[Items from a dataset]
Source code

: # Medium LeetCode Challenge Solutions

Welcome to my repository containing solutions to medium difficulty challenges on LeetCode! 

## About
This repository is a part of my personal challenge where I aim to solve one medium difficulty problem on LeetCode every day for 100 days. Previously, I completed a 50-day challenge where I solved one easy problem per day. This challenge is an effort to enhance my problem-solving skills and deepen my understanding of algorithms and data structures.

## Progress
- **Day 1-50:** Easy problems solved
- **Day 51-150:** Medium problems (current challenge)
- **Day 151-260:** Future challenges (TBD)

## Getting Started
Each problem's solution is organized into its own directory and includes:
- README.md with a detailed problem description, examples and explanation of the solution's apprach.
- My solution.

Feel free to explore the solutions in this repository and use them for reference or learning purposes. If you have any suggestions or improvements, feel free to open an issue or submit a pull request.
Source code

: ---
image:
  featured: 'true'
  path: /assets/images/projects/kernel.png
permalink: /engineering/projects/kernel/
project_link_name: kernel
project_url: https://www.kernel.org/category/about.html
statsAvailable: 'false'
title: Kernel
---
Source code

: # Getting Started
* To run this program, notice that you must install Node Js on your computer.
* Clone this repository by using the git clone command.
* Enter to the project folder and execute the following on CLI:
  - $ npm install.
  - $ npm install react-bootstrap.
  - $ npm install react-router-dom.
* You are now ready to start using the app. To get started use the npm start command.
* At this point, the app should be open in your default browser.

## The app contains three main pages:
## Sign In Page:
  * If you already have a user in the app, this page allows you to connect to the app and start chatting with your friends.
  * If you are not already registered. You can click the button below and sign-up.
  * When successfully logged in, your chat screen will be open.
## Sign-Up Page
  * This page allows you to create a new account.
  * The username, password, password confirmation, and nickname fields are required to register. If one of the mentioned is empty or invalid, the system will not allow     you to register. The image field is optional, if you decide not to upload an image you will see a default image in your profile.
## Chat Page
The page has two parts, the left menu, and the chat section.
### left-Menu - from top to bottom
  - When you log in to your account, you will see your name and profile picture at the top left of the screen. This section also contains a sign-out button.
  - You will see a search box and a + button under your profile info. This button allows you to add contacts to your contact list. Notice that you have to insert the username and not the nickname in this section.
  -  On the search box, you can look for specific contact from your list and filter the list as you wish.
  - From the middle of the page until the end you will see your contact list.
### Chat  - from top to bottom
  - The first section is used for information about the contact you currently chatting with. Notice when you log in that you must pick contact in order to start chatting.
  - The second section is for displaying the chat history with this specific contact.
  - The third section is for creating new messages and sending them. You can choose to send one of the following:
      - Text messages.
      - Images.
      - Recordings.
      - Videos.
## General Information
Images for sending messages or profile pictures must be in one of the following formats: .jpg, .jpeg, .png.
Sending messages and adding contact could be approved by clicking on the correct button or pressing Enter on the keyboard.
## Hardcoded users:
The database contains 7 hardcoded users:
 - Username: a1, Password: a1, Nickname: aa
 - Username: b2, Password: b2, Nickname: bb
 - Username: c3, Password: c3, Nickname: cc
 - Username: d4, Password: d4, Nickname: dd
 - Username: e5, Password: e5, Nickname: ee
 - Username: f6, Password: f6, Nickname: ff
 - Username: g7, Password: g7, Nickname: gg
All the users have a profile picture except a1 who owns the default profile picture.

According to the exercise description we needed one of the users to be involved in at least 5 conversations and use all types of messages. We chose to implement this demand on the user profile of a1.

(The problem):
All that is needed is the opening run of the data, given again exactly: please include every line from the first through the line with "Each problem's solution", both ends kept.

(Answer to the exercise):
Source code

: # Medium LeetCode Challenge Solutions

Welcome to my repository containing solutions to medium difficulty challenges on LeetCode! 

## About
This repository is a part of my personal challenge where I aim to solve one medium difficulty problem on LeetCode every day for 100 days. Previously, I completed a 50-day challenge where I solved one easy problem per day. This challenge is an effort to enhance my problem-solving skills and deepen my understanding of algorithms and data structures.

## Progress
- **Day 1-50:** Easy problems solved
- **Day 51-150:** Medium problems (current challenge)
- **Day 151-260:** Future challenges (TBD)

## Getting Started
Each problem's solution is organized into its own directory and includes:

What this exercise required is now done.